WASHINGTON — Immigrant advocates fear a Trump administration proposal released Friday amounts to an indefinite pause on new work permits for asylum seekers.
The draft regulation from U.S. Citizenship and Immigration Services would halt the acceptance of work permit applications when average processing times at the agency exceed 180 days.
The regulation also would extend the time asylum seekers must wait before becoming eligible to apply for a work permit, lengthening the period from 150 days to 365 days.
The proposal says USCIS expects that new work permit applications for asylum seekers “would be paused for an extended period, possibly many years.”
An unnamed spokesperson with the Department of Homeland Security wrote in a statement that the proposal is aimed at reducing the incentive for immigrants to file fraudulent asylum claims for the purpose of getting work authorization. More than 1.4 million asylum claims are pending with USCIS.
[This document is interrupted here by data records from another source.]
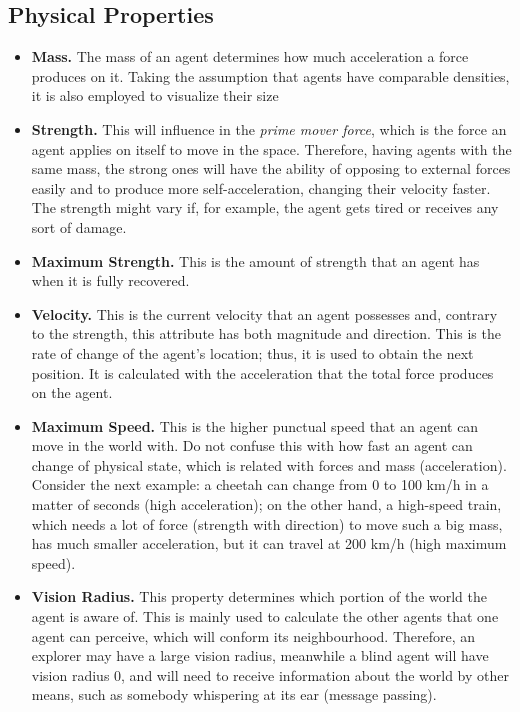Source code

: \subsection{Physical Properties}

\begin{itemize}

\item{{\bf Mass.} The mass of an agent determines how much acceleration a force produces on it.
Taking the assumption that agents have comparable densities, it is also employed to visualize their size}

\item{{\bf Strength.} This will influence in the \emph{prime mover force}, which is the force an agent applies on itself to move in the space. Therefore, having agents with the same mass, the strong ones will have the ability of opposing to external forces easily and to produce more self-acceleration, changing their velocity faster. The strength might vary if, for example, the agent gets tired or receives any sort of damage.}

\item{{\bf Maximum Strength.} This is the amount of strength that an agent has when it is fully recovered.}

\item{{\bf Velocity.} This is the current velocity that an agent possesses and, contrary to the strength, this attribute has both magnitude and direction. This is the rate of change of the agent's location; thus, it is used to obtain the next position. It is calculated with the acceleration that the total force produces on the agent.}

\item{{\bf Maximum Speed.} This is the higher punctual speed that an agent can move in the world with. Do not confuse this with how fast an agent can change of physical state, which is related with forces and mass (acceleration). Consider the next example: a cheetah can change from 0 to 100 km/h in a matter of seconds (high acceleration); on the other hand, a high-speed train, which needs a lot of force (strength with direction) to move such a big mass, has much smaller acceleration, but it can travel at 200 km/h (high maximum speed).}

\item{{\bf Vision Radius.} This property determines which portion of the world the agent is aware of. This is mainly used to calculate the other agents that one agent can perceive, which will conform its neighbourhood. Therefore, an explorer may have a large vision radius, meanwhile a blind agent will have vision radius 0, and will need to receive information about the world by other means, such as somebody whispering at its ear (message passing).}

\end{itemize}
By reducing the number of work permit applications, the spokesperson added, the agency could instead focus on reviewing pending asylum claims to reduce the backlog.
“For too long, a fraudulent asylum claim has been an easy path to working in the United States, overwhelming our immigration system with meritless applications,” the spokesperson wrote. “We are proposing an overhaul of the asylum system to enforce the rules and reduce the backlog we inherited from the prior administration. Aliens are not entitled to work while we process their asylum applications.”
Conchita Cruz, co-executive director of the Asylum Seeker Advocacy Project, said the regulation would be catastrophic for asylum seekers, their families and U.S. communities.
“Forcing individuals who are working and living in the United States legally out of their jobs is not only cruel, but it is bad policy,” she said. “If this regulation goes into effect, it will hurt U.S. families, businesses and the U.S. economy.”
The proposed regulation change comes amid broad efforts by the Trump administration to end humanitarian benefits and restrict legal immigration.
For example, Homeland Security has sought to terminate Temporary Protected Status benefits that provided work permits and deportation protection to hundreds of thousands of immigrants. And in a memo released this weekthe agency said agents are authorized to detain refugees who arrived legally but have not yet filed applications for lawful permanent residence after their first year in the U.S.
Under the first Trump administration, agency officials in 2020 similarly proposed increasing the employment eligibility waiting period to one year.